Hidden in Plain Sight: A Sneaky Solidity Implementation of a Sealed-Bid Auction

Michael Zhu

Editor’s note: This piece is part of our ongoing series on all things auctions for web3. Part 1 was an overview of auction designs, and technical challenges (and opportunities) specific to mechanism design in a permissionless blockchains context. Part 2 was a piece on clearing the market and avoiding gas wars. Part 3 shares an overview of canonical auction types, a look into how theory translates into practice, and our first implementation of a novel, sealed-bid Vickrey auction. 

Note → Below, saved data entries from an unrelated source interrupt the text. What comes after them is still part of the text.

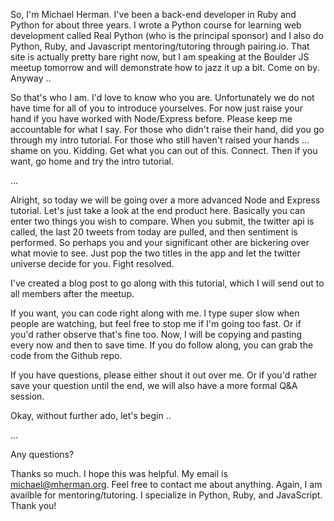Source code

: So, I'm Michael Herman. I've been a back-end developer in Ruby and Python for about three years. I wrote a Python course for learning web development called Real Python (who is the principal sponsor) and I also do Python, Ruby, and Javascript mentoring/tutoring through pairing.io. That site is actually pretty bare right now, but I am speaking at the Boulder JS meetup tomorrow and will demonstrate how to jazz it up a bit. Come on by. Anyway ..

So that's who I am. I'd love to know who you are. Unfortunately we do not have time for all of you to introduce yourselves. For now just raise your hand if you have worked with Node/Express before. Please keep me accountable for what I say. For those who didn't raise their hand, did you go through my intro tutorial. For those who still haven't raised your hands ... shame on you. Kidding. Get what you can out of this. Connect. Then if you want, go home and try the intro tutorial.

...

Alright, so today we will be going over a more advanced Node and Express tutorial. Let's just take a look at the end product here. Basically you can enter two things you wish to compare. When you submit, the twitter api is called, the last 20 tweets from today are pulled, and then sentiment is performed. So perhaps you and your significant other are bickering over what movie to see. Just pop the two titles in the app and let the twitter universe decide for you. Fight resolved. 

I've created a blog post to go along with this tutorial, which I will send out to all members after the meetup. 

If you want, you can code right along with me. I type super slow when people are watching, but feel free to stop me if I'm going too fast. Or if you'd rather observe that's fine too. Now, I will be copying and pasting every now and then to save time. If you do follow along, you can grab the code from the Github repo.

If you have questions, please either shout it out over me. Or if you'd rather save your question until the end, we will also have a more formal Q&A session.

Okay, without further ado, let's begin ..


...

Any questions?

Thanks so much. I hope this was helpful. My email is michael@mherman.org. Feel free to contact me about anything. Again, I am availble for mentoring/tutoring. I specialize in Python, Ruby, and JavaScript. Thank you!
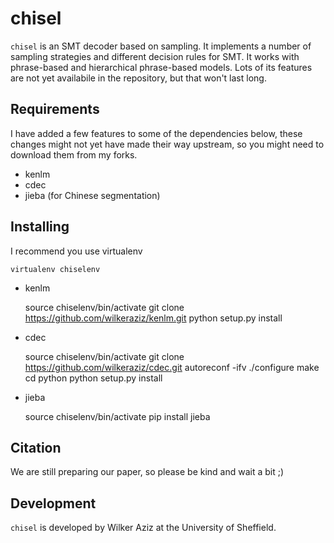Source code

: chisel
======

`chisel` is an SMT decoder based on sampling. It implements a number of sampling strategies and different decision rules for SMT.
It works with phrase-based and hierarchical phrase-based models. Lots of its features are not yet availabile in the repository, but that won't last long.


## Requirements

I have added a few features to some of the dependencies below, these changes might not yet have made their way upstream, so you might need to download them from my forks.

* kenlm
* cdec 
* jieba (for Chinese segmentation)

## Installing

I recommend you use virtualenv

    virtualenv chiselenv

* kenlm

    source chiselenv/bin/activate
    git clone https://github.com/wilkeraziz/kenlm.git 
    python setup.py install

* cdec

    source chiselenv/bin/activate
    git clone https://github.com/wilkeraziz/cdec.git 
    autoreconf -ifv
    ./configure
    make
    cd python
    python setup.py install

* jieba

    source chiselenv/bin/activate
    pip install jieba


## Citation

We are still preparing our paper, so please be kind and wait a bit ;)

## Development

`chisel` is developed by Wilker Aziz at the University of Sheffield.

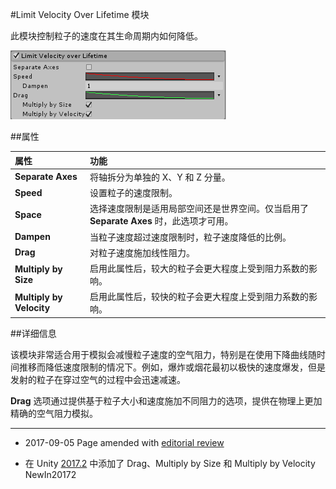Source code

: #Limit Velocity Over Lifetime 模块

此模块控制粒子的速度在其生命周期内如何降低。

![](../uploads/Main/PartSysLimVelLifeInsp.png) 


##属性

|**属性** |**功能** |
|:---|:---|
| __Separate Axes__ | 将轴拆分为单独的 X、Y 和 Z 分量。 |
|__Speed__ |设置粒子的速度限制。 |
|__Space__ |选择速度限制是适用局部空间还是世界空间。仅当启用了 __Separate Axes__ 时，此选项才可用。 |
|__Dampen__ |当粒子速度超过速度限制时，粒子速度降低的比例。 |
|__Drag__ |对粒子速度施加线性阻力。 |
|__Multiply by Size__ |启用此属性后，较大的粒子会更大程度上受到阻力系数的影响。 |
|__Multiply by Velocity__ |启用此属性后，较快的粒子会更大程度上受到阻力系数的影响。 |


##详细信息

该模块非常适合用于模拟会减慢粒子速度的空气阻力，特别是在使用下降曲线随时间推移而降低速度限制的情况下。例如，爆炸或烟花最初以极快的速度爆发，但是发射的粒子在穿过空气的过程中会迅速减速。

__Drag__ 选项通过提供基于粒子大小和速度施加不同阻力的选项，提供在物理上更加精确的空气阻力模拟。

---

*  <span class="page-edit">2017-09-05  Page amended with [editorial review](DocumentationEditorialReview.html)
</span>

*  <span class="page-history">在 Unity [2017.2](https://docs.unity3d.com/2017.2/Documentation/Manual/30_search.html?q=newin20172) 中添加了 Drag、Multiply by Size 和 Multiply by Velocity <span class="search-words">NewIn20172</span></span>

On-chain auctions are one of the most interesting (and ubiquitous) design spaces in web3 — from NFT sales to collateral auctions — giving rise to a new landscape of implementations and research. While auction mechanism design has been around for centuries, and has evolved in recent decades with the advent of the web and ecommerce, we’re only now applying these approaches to smart contracts.

We’re also starting to see more auction designs that are native to blockchains, including our open source Solidity implementation of a Vickrey auction, and several interesting developments from the community (including suggestionsfor efficiency improvements, new theoretical results, and two hackathon-winning implementations of sealed-bid auctions). In our first design, we made a tradeoff between privacy and capital efficiency: We used overcollateralization (bidders lock up more collateral than is required by their bid) in order to enforce payment from the winning bidder, without revealing the precise bid values via the collateral amount. By locking up more capital you get more privacy at a potentially greater opportunity cost. But what if we could have bid privacy without overcollateralization?

This post introduces a new auction design that we call “SneakyAuction,” which combines the CREATE2 opcode and state proofs to guarantee bid privacy without requiring bidders to lock up more collateral than is required. We begin by breaking down how it works, and then compare it to our previous implementation (OverCollateralizedAuction) in terms of gas cost, user experience, and privacy. We’ve also added the implementation to our Auction Zoo repository on GitHub so that you can fork it, build on it, and follow along as we dive into more mechanics; in meantime, more on how it works and compares to our past design below.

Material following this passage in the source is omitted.